[YOUR TASK] Count how many lines of the data include the string "repository", then say that number and stop.

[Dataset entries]
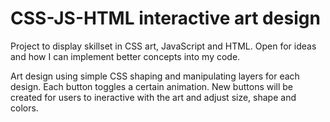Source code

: # CSS-JS-HTML interactive art design 
Project to display skillset in CSS art, JavaScript and HTML. Open for ideas and how I can implement better concepts into my code.   

Art design using simple CSS shaping and manipulating layers for each design. Each button toggles a certain animation. 
New buttons will be created for users to ineractive with the art and adjust size, shape and colors. 
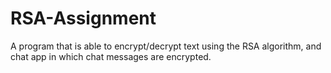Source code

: # RSA-Assignment
A program that is able to encrypt/decrypt text using the RSA algorithm, and chat app in which chat messages are encrypted.
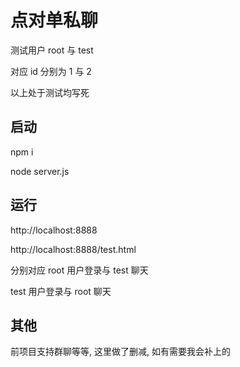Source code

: # 点对单私聊

测试用户 root 与 test

对应 id 分别为 1 与 2

以上处于测试均写死

## 启动

npm i

node server.js

## 运行

http://localhost:8888

http://localhost:8888/test.html

分别对应 root 用户登录与 test 聊天

test 用户登录与 root 聊天

## 其他

前项目支持群聊等等, 这里做了删减, 如有需要我会补上的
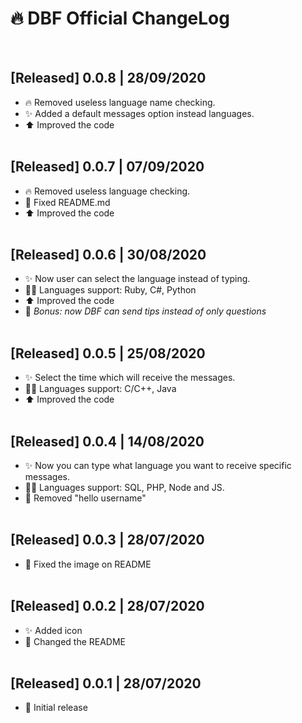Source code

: # 🔥 DBF Official ChangeLog
<br>

## [Released] 0.0.8 | 28/09/2020
- 🔥 Removed useless language name checking.
- ✨ Added a default messages option instead languages.
- ⬆️ Improved the code
<br><br>

## [Released] 0.0.7 | 07/09/2020
- 🔥 Removed useless language checking.
- 📝 Fixed README.md
- ⬆️ Improved the code
<br><br>

## [Released] 0.0.6 | 30/08/2020
- ✨ Now user can select the language instead of typing.
- 👨‍💻 Languages support: Ruby, C#, Python
- ⬆️ Improved the code
- 👀 *Bonus: now DBF can send tips instead of only questions*
<br><br>

## [Released] 0.0.5 | 25/08/2020
- ✨ Select the time which will receive the messages.
- 👨‍💻 Languages support: C/C++, Java
- ⬆️ Improved the code
<br><br>

## [Released] 0.0.4 | 14/08/2020
- ✨ Now you can type what language you want to receive specific messages.
- 👨‍💻 Languages support: SQL, PHP, Node and JS.
- 👋 Removed "hello username"
<br><br>

## [Released] 0.0.3 | 28/07/2020
- 🔨 Fixed the image on README
<br><br>

## [Released] 0.0.2 | 28/07/2020
- ✨ Added icon
- 🔨 Changed the README
<br><br>

## [Released] 0.0.1 | 28/07/2020
- 🎉 Initial release 

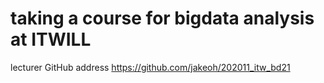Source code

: # taking a course for bigdata analysis at ITWILL 
lecturer GitHub address
https://github.com/jakeoh/202011_itw_bd21
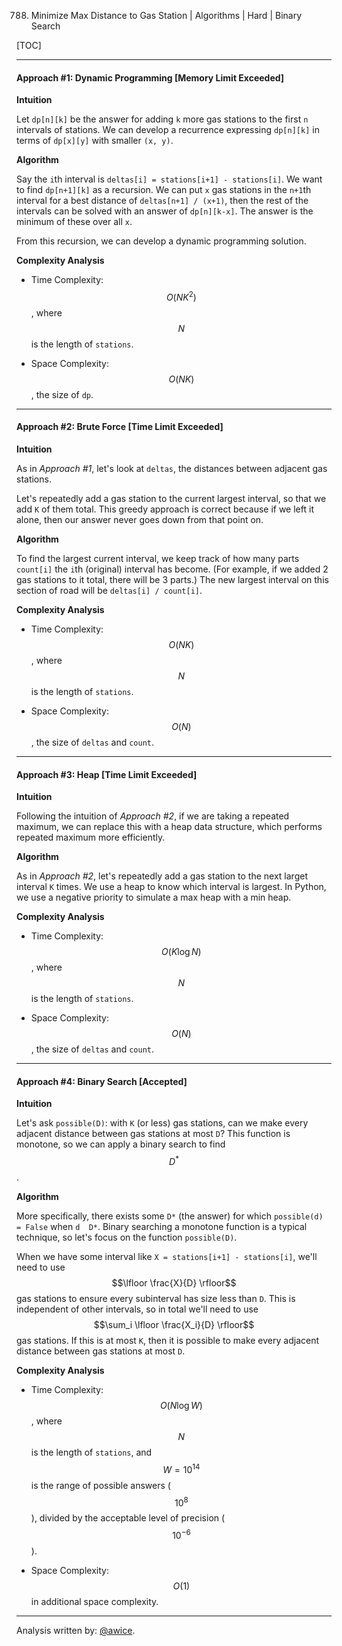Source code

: 788. Minimize Max Distance to Gas Station | Algorithms | Hard | Binary Search

[TOC]

---
#### Approach #1: Dynamic Programming [Memory Limit Exceeded]

**Intuition**

Let `dp[n][k]` be the answer for adding `k` more gas stations to the first `n` intervals of stations.  We can develop a recurrence expressing `dp[n][k]` in terms of `dp[x][y]` with smaller `(x, y)`.

**Algorithm**

Say the `i`th interval is `deltas[i] = stations[i+1] - stations[i]`.  We want to find `dp[n+1][k]` as a recursion.  We can put `x` gas stations in the `n+1`th interval for a best distance of `deltas[n+1] / (x+1)`, then the rest of the intervals can be solved with an answer of `dp[n][k-x]`.  The answer is the minimum of these over all `x`.

From this recursion, we can develop a dynamic programming solution.




**Complexity Analysis**

* Time Complexity:  $$O(N K^2)$$, where $$N$$ is the length of `stations`.

* Space Complexity: $$O(N K)$$, the size of `dp`.

---
#### Approach #2: Brute Force [Time Limit Exceeded]

**Intuition**

As in *Approach #1*, let's look at `deltas`, the distances between adjacent gas stations.

Let's repeatedly add a gas station to the current largest interval, so that we add `K` of them total.  This greedy approach is correct because if we left it alone, then our answer never goes down from that point on.

**Algorithm**

To find the largest current interval, we keep track of how many parts `count[i]` the `i`th (original) interval has become.  (For example, if we added 2 gas stations to it total, there will be 3 parts.)  The new largest interval on this section of road will be `deltas[i] / count[i]`.




**Complexity Analysis**

* Time Complexity:  $$O(N K)$$, where $$N$$ is the length of `stations`.

* Space Complexity: $$O(N)$$, the size of `deltas` and `count`.

---
#### Approach #3: Heap [Time Limit Exceeded]

**Intuition**

Following the intuition of *Approach #2*, if we are taking a repeated maximum, we can replace this with a heap data structure, which performs repeated maximum more efficiently.

**Algorithm**

As in *Approach #2*, let's repeatedly add a gas station to the next larget interval `K` times.  We use a heap to know which interval is largest.  In Python, we use a negative priority to simulate a max heap with a min heap.



**Complexity Analysis**

* Time Complexity:  $$O(K \log N)$$, where $$N$$ is the length of `stations`.

* Space Complexity: $$O(N)$$, the size of `deltas` and `count`.

---
#### Approach #4: Binary Search [Accepted]

**Intuition**

Let's ask `possible(D)`: with `K` (or less) gas stations, can we make every adjacent distance between gas stations at most `D`?  This function is monotone, so we can apply a binary search to find $$D^{\text{*}}$$.

**Algorithm**

 More specifically, there exists some `D*` (the answer) for which `possible(d) = False` when `d  D*`.  Binary searching a monotone function is a typical technique, so let's focus on the function `possible(D)`.

 When we have some interval like `X = stations[i+1] - stations[i]`, we'll need to use $$\lfloor \frac{X}{D} \rfloor$$ gas stations to ensure every subinterval has size less than `D`.  This is independent of other intervals, so in total we'll need to use $$\sum_i \lfloor \frac{X_i}{D} \rfloor$$ gas stations.  If this is at most `K`, then it is possible to make every adjacent distance between gas stations at most `D`.



**Complexity Analysis**

* Time Complexity:  $$O(N \log W)$$, where $$N$$ is the length of `stations`, and $$W = 10^{14}$$ is the range of possible answers ($$10^8$$), divided by the acceptable level of precision ($$10^{-6}$$).

* Space Complexity: $$O(1)$$ in additional space complexity.

---

Analysis written by: [@awice](https://leetcode.com/awice).
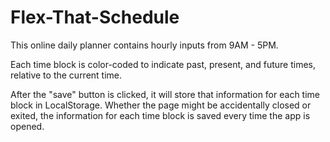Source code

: # Flex-That-Schedule

This online daily planner contains hourly inputs from 9AM - 5PM.

Each time block is color-coded to indicate past, present, and future times, relative to the current time.

After the "save" button is clicked, it will store that information for each time block in LocalStorage. Whether the page might be accidentally closed or exited, the information for each time block is saved every time the app is opened.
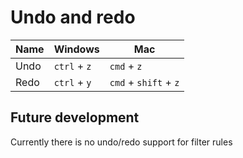 # Undo and redo

| Name | Windows      | Mac                   |
| ---- | ------------ | --------------------- |
| Undo | `ctrl` + `z` | `cmd` + `z`           |
| Redo | `ctrl` + `y` | `cmd` + `shift` + `z` |

## Future development

Currently there is no undo/redo support for filter rules
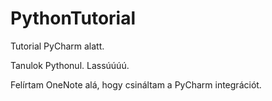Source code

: # PythonTutorial
Tutorial PyCharm alatt.

Tanulok Pythonul. Lassúúúú.

Felírtam OneNote alá, hogy csináltam a PyCharm integrációt.
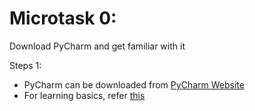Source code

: # Microtask 0:

Download PyCharm and get familiar with it

Steps 1:
- PyCharm can be downloaded from [PyCharm Website](https://www.jetbrains.com/pycharm/)
- For learning basics, refer [this](https://www.jetbrains.com/help/pycharm/essentials.html)
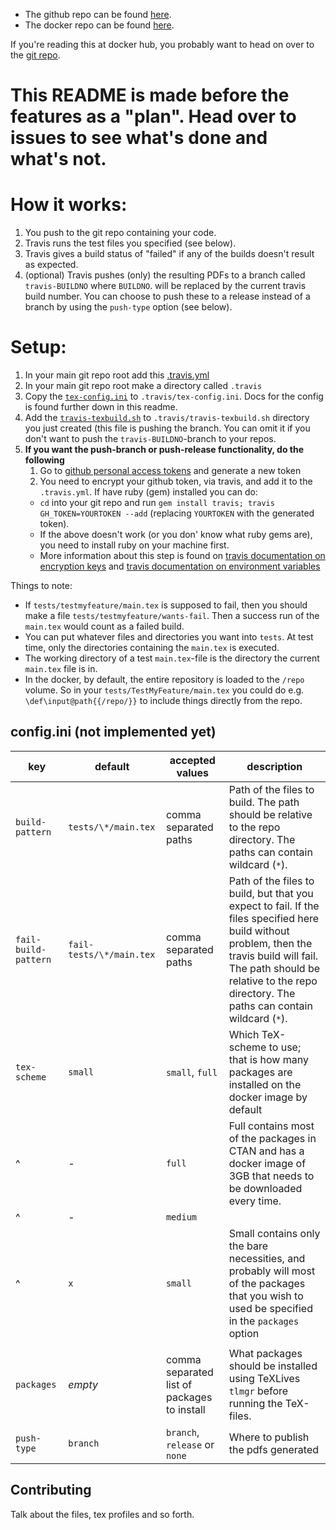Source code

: -   The github repo can be found [here](https://github.com/Strauman/travis-latexbuild/).
-   The docker repo can be found [here](https://hub.docker.com/r/strauman/travis-latexbuild/).

If you're reading this at docker hub, you probably want to head on over to the [git repo](https://github.com/Strauman/travis-latexbuild/).

# This README is made before the features as a "plan". Head over to issues to see what's done and what's not.

# How it works:

1.  You push to the git repo containing your code.
2.  Travis runs the test files you specified (see below).
3.  Travis gives a build status of "failed" if any of the builds doesn't result as expected.
4.  (optional) Travis pushes (only) the resulting PDFs to a branch called `travis-BUILDNO` where `BUILDNO`. will be replaced by the current travis build number.
    You can choose to push these to a release instead of a branch by using the `push-type` option (see below).

# Setup:

1.  In your main git repo root add this [.travis.yml](https://github.com/Strauman/travis-latexbuild/blob/master/.travis.yml)
2.  In your main git repo root make a directory called `.travis`
3.  Copy the [`tex-config.ini`](https://github.com/Strauman/travis-latexbuild/blob/master/tex-config.ini) to `.travis/tex-config.ini`.
    Docs for the config is found further down in this readme.
4.  Add the [`travis-texbuild.sh`](https://github.com/Strauman/travis-latexbuild/blob/master/travis-texbuild.sh) to `.travis/travis-texbuild.sh` directory you just created (this file is pushing the branch. You can omit it if you don't want to push the `travis-BUILDNO`-branch to your repos.
5.  **If you want the push-branch or push-release functionality, do the following**
    1.  Go to  [github personal access tokens](https://github.com/settings/tokens) and generate a new token
    2.  You need to encrypt your github token, via travis, and add it to the `.travis.yml`. If have ruby (gem) installed you can do:
    -   `cd` into your git repo and run `gem install travis; travis GH_TOKEN=YOURTOKEN --add` (replacing `YOURTOKEN` with the generated token).
    -   If the above doesn't work (or you don' know what ruby gems are), you need to install ruby on your machine first.
    -   More information about this step is found on [travis documentation on encryption keys](https://docs.travis-ci.com/user/encryption-keys) and [travis documentation on environment variables](https://docs.travis-ci.com/user/environment-variables/#defining-encrypted-variables-in-travisyml)

Things to note:

<!-- -   The [git repo][gitrepo] contains the setup example: consisting of `.travis.yml`, `.travis/push.sh` and `/tests`. -->

-   If `tests/testmyfeature/main.tex` is supposed to fail, then you should make a file `tests/testmyfeature/wants-fail`. Then a success run of the `main.tex` would count as a failed build.
-   You can put whatever files and directories you want into `tests`. At test time, only the directories containing the `main.tex` is executed.
-   The working directory of a test `main.tex`-file is the directory the current `main.tex` file is in.
-   In the docker, by default, the entire repository is loaded to the `/repo` volume. So in your `tests/TestMyFeature/main.tex` you could do e.g. `\def\input@path{{/repo/}}` to include things directly from the repo.

## config.ini (not implemented yet)

| key                  | default                  | accepted values                             | description                                                                                                                                                                                                                           |
| -------------------- | ------------------------ | ------------------------------------------- | ------------------------------------------------------------------------------------------------------------------------------------------------------------------------------------------------------------------------------------- |
| `build-pattern`      | `tests/\*/main.tex`      | comma separated paths                       | Path of the files to build. The path should be relative to the repo directory. The paths can contain wildcard (`*`).                                                                                                                  |
| `fail-build-pattern` | `fail-tests/\*/main.tex` | comma separated paths                       | Path of the files to build, but that you expect to fail. If the files specified here build without problem, then the travis build will fail. The path should be relative to the repo directory. The paths can contain wildcard (`*`). |
| `tex-scheme`         | `small`                  | `small`, `full`                             | Which TeX-scheme to use; that is how many packages are installed on the docker image by default                                                                                                                                       |
| ^                    | -                        | `full`                                      | Full contains most of the packages in CTAN and has a docker image of 3GB that needs to be downloaded every time.                                                                                                                      |
| ^                    | -                        | `medium`                                    |                                                                                                                                                                                                                                       |
| ^                    | `x`                      | `small`                                     | Small contains only the bare necessities, and probably will most of the packages that you wish to used be specified in the `packages` option                                                                                          |
|                      |                          |                                             |                                                                                                                                                                                                                                       |
| `packages`           | _empty_                  | comma separated list of packages to install | What packages should be installed using TeXLives `tlmgr` before running the TeX-files.                                                                                                                                                |
| `push-type`          | `branch`                 | `branch`, `release` or `none`               | Where to publish the pdfs generated                                                                                                                                                                                                   |

[gitrepo]: https://github.com/Strauman/travis-latexbuild

[docker]: https://hub.docker.com/r/strauman/travis-latexbuild/

## Contributing

Talk about the files, tex profiles and so forth.
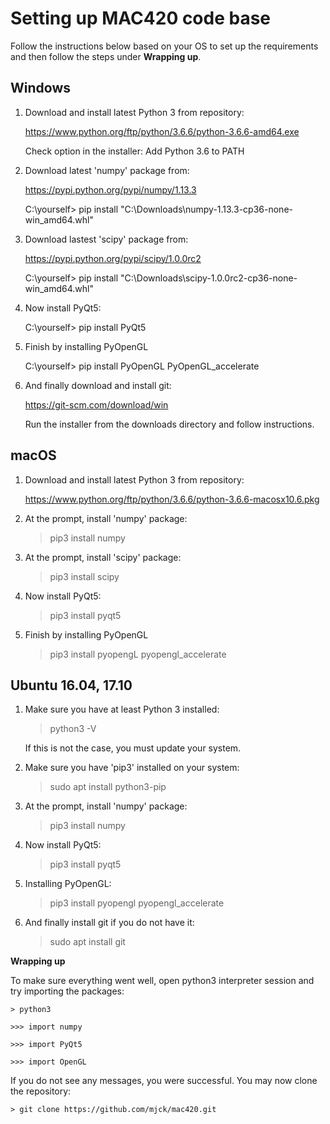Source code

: # Setting up MAC420 code base 

Follow the instructions below based on your OS to set up the requirements
and then follow the steps under **Wrapping up**.

## Windows

1) Download and install latest Python 3 from repository:

   https://www.python.org/ftp/python/3.6.6/python-3.6.6-amd64.exe

   Check option in the installer: Add Python 3.6 to PATH

2) Download latest 'numpy' package from:

	https://pypi.python.org/pypi/numpy/1.13.3

	C:\yourself> pip install "C:\Downloads\numpy-1.13.3-cp36-none-win_amd64.whl"

3) Download lastest 'scipy' package from:

	https://pypi.python.org/pypi/scipy/1.0.0rc2

	C:\yourself> pip install "C:\Downloads\scipy-1.0.0rc2-cp36-none-win_amd64.whl"

6) Now install PyQt5:

	C:\yourself> pip install PyQt5

7) Finish by installing PyOpenGL

	C:\yourself> pip install PyOpenGL PyOpenGL_accelerate

8) And finally download and install git:

	https://git-scm.com/download/win

	Run the installer from the downloads directory and follow instructions.


## macOS

1) Download and install latest Python 3 from repository:

   https://www.python.org/ftp/python/3.6.6/python-3.6.6-macosx10.6.pkg

2) At the prompt, install 'numpy' package:

	> pip3 install numpy

3) At the prompt, install 'scipy' package:

	> pip3 install scipy

4) Now install PyQt5:

	> pip3 install pyqt5

5) Finish by installing PyOpenGL

	> pip3 install pyopengL pyopengl_accelerate


## Ubuntu 16.04, 17.10

1) Make sure you have at least Python 3 installed:

	> python3 -V

   If this is not the case, you must update your system.

2) Make sure you have 'pip3' installed on your system:

	> sudo apt install python3-pip

3) At the prompt, install 'numpy' package:

	> pip3 install numpy

4) Now install PyQt5:

	> pip3 install pyqt5

5) Installing PyOpenGL:

	> pip3 install pyopengl pyopengl_accelerate

6) And finally install git if you do not have it:

	> sudo apt install git


**Wrapping up**

To make sure everything went well, open python3 interpreter session and try
importing the packages:

	> python3

	>>> import numpy

	>>> import PyQt5

	>>> import OpenGL

If you do not see any messages, you were successful. You may now clone
the repository:

	> git clone https://github.com/mjck/mac420.git


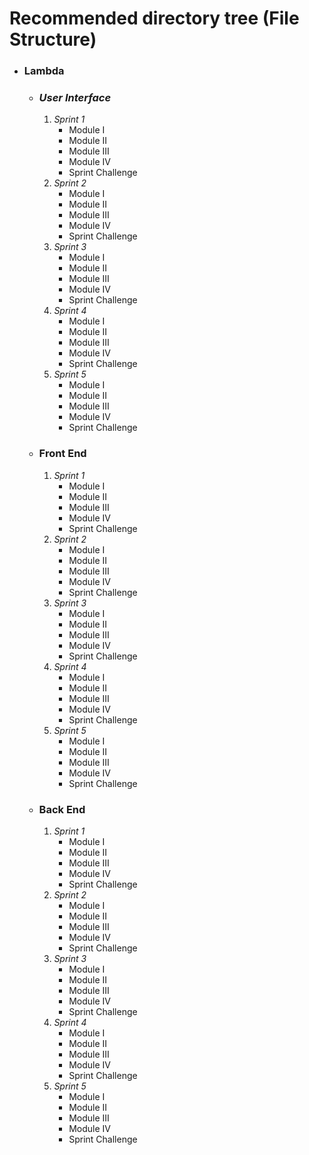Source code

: # Recommended directory tree (File Structure)

*  ### **Lambda**
     * ### **_User Interface_**
        1. _Sprint 1_
            * Module I
            * Module II
            * Module III
            * Module IV
            * Sprint Challenge
        1. _Sprint 2_
            * Module I
            * Module II
            * Module III
            * Module IV
            * Sprint Challenge
        1. _Sprint 3_
            * Module I
            * Module II
            * Module III
            * Module IV
            * Sprint Challenge
        1. _Sprint 4_
            * Module I
            * Module II
            * Module III
            * Module IV
            * Sprint Challenge
        1. _Sprint 5_
            * Module I
            * Module II
            * Module III
            * Module IV
            * Sprint Challenge
     * ### **Front End**
        1. _Sprint 1_
            * Module I
            * Module II
            * Module III
            * Module IV
            * Sprint Challenge
        1. _Sprint 2_
            * Module I
            * Module II
            * Module III
            * Module IV
            * Sprint Challenge
        1. _Sprint 3_
            * Module I
            * Module II
            * Module III
            * Module IV
            * Sprint Challenge
        1. _Sprint 4_
            * Module I
            * Module II
            * Module III
            * Module IV
            * Sprint Challenge
        1. _Sprint 5_
            * Module I
            * Module II
            * Module III
            * Module IV
            * Sprint Challenge
    *  ### **Back End**
        1. _Sprint 1_
            * Module I
            * Module II
            * Module III
            * Module IV
            * Sprint Challenge
        1. _Sprint 2_
            * Module I
            * Module II
            * Module III
            * Module IV
            * Sprint Challenge
        1. _Sprint 3_
            * Module I
            * Module II
            * Module III
            * Module IV
            * Sprint Challenge
        1. _Sprint 4_
            * Module I
            * Module II
            * Module III
            * Module IV
            * Sprint Challenge
        1. _Sprint 5_
            * Module I
            * Module II
            * Module III
            * Module IV
            * Sprint Challenge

[SOLUTION FOR THIS PROBLEM] 4